**SUPPLIED MATERIAL:**
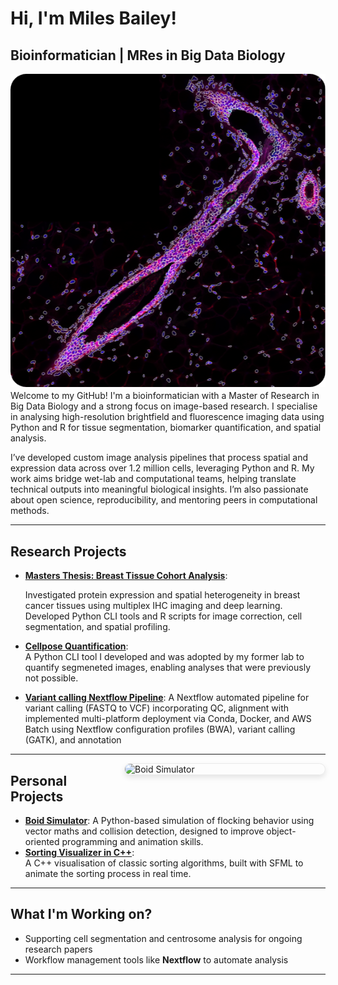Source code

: # Hi, I'm Miles Bailey!  
##  Bioinformatician | MRes in Big Data Biology
<img src="assets\MRes-Image.png" alt="Breast tissue analysis" style="float: right; width: 512px; margin-left: 15px; margin-bottom: 5px;"> 



Welcome to my GitHub! I'm a bioinformatician with a Master of Research in Big Data Biology and a strong focus on image-based research. I specialise in analysing high-resolution brightfield and fluorescence imaging data using Python and R for tissue segmentation, biomarker quantification, and spatial analysis.

I’ve developed custom image analysis pipelines that process spatial and expression data across over 1.2 million cells, leveraging Python and R. My work aims bridge wet-lab and computational teams, helping translate technical outputs into meaningful biological insights. I’m also passionate about open science, reproducibility, and mentoring peers in computational methods.

---

## Research Projects
- **[Masters Thesis: Breast Tissue Cohort Analysis](https://github.com/milesbailey121/MRes-Dissertation)**:  
 
  Investigated protein expression and spatial heterogeneity in breast cancer tissues using multiplex IHC imaging and deep learning. Developed Python CLI tools and R scripts for image correction, cell segmentation, and spatial profiling.
- **[Cellpose Quantification](https://github.com/milesbailey121/cellpose-quantification)**:  
  A Python CLI tool I developed and was adopted by my former lab to quantify segmeneted images, enabling analyses that were previously not possible.

- **[Variant calling Nextflow Pipeline](https://github.com/milesbailey121/variant-calling-workflow)**:
  A Nextflow automated pipeline for variant calling (FASTQ to VCF) incorporating QC, alignment with implemented multi-platform deployment via Conda, Docker, and AWS Batch using Nextflow configuration profiles (BWA), variant calling (GATK), and annotation
---
<img src="assets\simulation.gif" alt="Boid Simulator" 
     style="float: right; 
            width: 320px;
            margin-left: 15px; 
            margin-bottom: 5px;
            border-radius: 16px; /* Adjust for more/less rounding */
            object-fit: cover;
            box-shadow: 0 4px 8px rgba(0,0,0,0.1); 
            border: 1px solid #eaeaea;"> 

## Personal Projects
- **[Boid Simulator](https://github.com/milesbailey121/boid-simulator)**:
  A Python-based simulation of flocking behavior using vector maths and collision detection, designed to improve object-oriented programming and animation skills.
- **[Sorting Visualizer in C++](https://github.com/milesbailey121/sorting-visualiser)**:  
  A C++ visualisation of classic sorting algorithms, built with SFML to animate the sorting process in real time.
---
## What I'm Working on?  
- Supporting cell segmentation and centrosome analysis for ongoing research papers
- Workflow management tools like **Nextflow** to automate analysis
---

**EXERCISE DETAILS:** From the data above, output only the lines between the line containing "box-shadow: 0 4px" and the line containing "## What I'm Working on?", inclusive, exactly as written.

**SOLUTION TO THIS TASK:**
            box-shadow: 0 4px 8px rgba(0,0,0,0.1); 
            border: 1px solid #eaeaea;"> 

## Personal Projects
- **[Boid Simulator](https://github.com/milesbailey121/boid-simulator)**:
  A Python-based simulation of flocking behavior using vector maths and collision detection, designed to improve object-oriented programming and animation skills.
- **[Sorting Visualizer in C++](https://github.com/milesbailey121/sorting-visualiser)**:  
  A C++ visualisation of classic sorting algorithms, built with SFML to animate the sorting process in real time.
---
## What I'm Working on?  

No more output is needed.